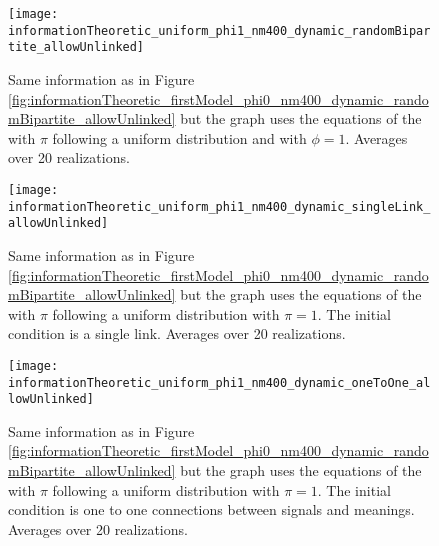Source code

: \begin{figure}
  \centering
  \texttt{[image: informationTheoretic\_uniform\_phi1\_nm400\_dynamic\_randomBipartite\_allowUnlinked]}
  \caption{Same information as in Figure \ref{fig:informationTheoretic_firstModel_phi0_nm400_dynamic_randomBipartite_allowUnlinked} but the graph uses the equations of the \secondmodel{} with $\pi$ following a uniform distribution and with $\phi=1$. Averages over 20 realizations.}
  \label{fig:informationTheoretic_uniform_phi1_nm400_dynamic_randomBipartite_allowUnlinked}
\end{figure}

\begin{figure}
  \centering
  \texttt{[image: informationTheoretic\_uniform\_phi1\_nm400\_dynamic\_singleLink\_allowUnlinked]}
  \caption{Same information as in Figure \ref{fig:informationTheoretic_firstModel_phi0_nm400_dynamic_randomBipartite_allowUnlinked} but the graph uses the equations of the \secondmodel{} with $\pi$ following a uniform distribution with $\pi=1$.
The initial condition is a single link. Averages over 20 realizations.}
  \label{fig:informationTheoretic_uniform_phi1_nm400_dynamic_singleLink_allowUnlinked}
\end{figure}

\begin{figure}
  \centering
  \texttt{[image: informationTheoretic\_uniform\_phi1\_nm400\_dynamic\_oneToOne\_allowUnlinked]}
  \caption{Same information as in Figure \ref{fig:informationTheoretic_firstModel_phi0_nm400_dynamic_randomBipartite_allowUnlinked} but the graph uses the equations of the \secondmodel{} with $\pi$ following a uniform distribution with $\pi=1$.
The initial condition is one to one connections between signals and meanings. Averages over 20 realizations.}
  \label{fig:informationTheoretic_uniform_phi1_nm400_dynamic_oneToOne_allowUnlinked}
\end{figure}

* * *

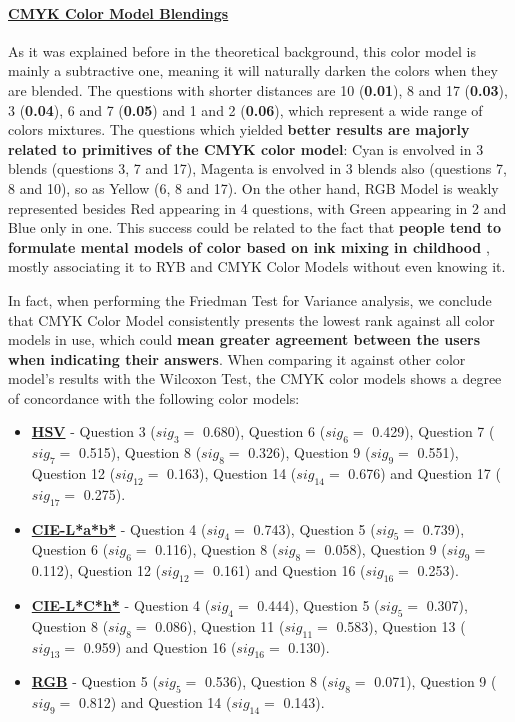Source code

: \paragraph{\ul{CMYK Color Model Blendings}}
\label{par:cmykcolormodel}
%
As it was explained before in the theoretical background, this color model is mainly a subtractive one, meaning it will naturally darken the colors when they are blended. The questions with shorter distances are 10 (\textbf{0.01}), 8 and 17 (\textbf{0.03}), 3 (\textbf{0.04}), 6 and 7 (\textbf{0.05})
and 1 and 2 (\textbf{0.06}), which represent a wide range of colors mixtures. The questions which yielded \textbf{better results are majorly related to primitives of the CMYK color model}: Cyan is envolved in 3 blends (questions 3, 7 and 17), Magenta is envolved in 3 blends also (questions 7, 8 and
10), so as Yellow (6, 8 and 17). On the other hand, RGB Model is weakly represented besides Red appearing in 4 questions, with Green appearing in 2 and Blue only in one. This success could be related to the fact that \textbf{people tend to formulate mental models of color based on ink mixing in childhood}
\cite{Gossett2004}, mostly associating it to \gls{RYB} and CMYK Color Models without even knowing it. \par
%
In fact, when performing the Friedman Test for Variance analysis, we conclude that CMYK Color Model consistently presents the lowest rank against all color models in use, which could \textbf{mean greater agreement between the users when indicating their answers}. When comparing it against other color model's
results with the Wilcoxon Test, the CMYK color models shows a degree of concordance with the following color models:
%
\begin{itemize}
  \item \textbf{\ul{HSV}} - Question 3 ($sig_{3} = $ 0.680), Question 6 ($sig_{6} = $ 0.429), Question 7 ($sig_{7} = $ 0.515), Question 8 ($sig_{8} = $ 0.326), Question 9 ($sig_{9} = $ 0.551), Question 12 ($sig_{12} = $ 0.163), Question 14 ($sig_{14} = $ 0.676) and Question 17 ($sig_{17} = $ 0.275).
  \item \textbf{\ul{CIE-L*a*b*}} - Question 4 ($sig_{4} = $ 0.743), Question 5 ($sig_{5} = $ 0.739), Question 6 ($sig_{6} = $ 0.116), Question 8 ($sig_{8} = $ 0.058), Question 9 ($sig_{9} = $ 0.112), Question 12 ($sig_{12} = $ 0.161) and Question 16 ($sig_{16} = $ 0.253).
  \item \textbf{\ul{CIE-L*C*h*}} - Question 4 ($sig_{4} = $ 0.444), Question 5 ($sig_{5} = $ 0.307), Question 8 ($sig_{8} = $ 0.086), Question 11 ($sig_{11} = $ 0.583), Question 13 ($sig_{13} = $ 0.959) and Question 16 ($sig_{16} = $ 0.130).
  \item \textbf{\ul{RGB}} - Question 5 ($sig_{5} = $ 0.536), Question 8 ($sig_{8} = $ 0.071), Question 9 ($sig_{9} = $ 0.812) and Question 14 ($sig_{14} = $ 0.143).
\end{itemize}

## [PROBLEM STATEMENT]
Which lines of the records above hold the word "Test"? Copy each of them.

## [RESPONSE BOX]
In fact, when performing the Friedman Test for Variance analysis, we conclude that CMYK Color Model consistently presents the lowest rank against all color models in use, which could \textbf{mean greater agreement between the users when indicating their answers}. When comparing it against other color model's
results with the Wilcoxon Test, the CMYK color models shows a degree of concordance with the following color models:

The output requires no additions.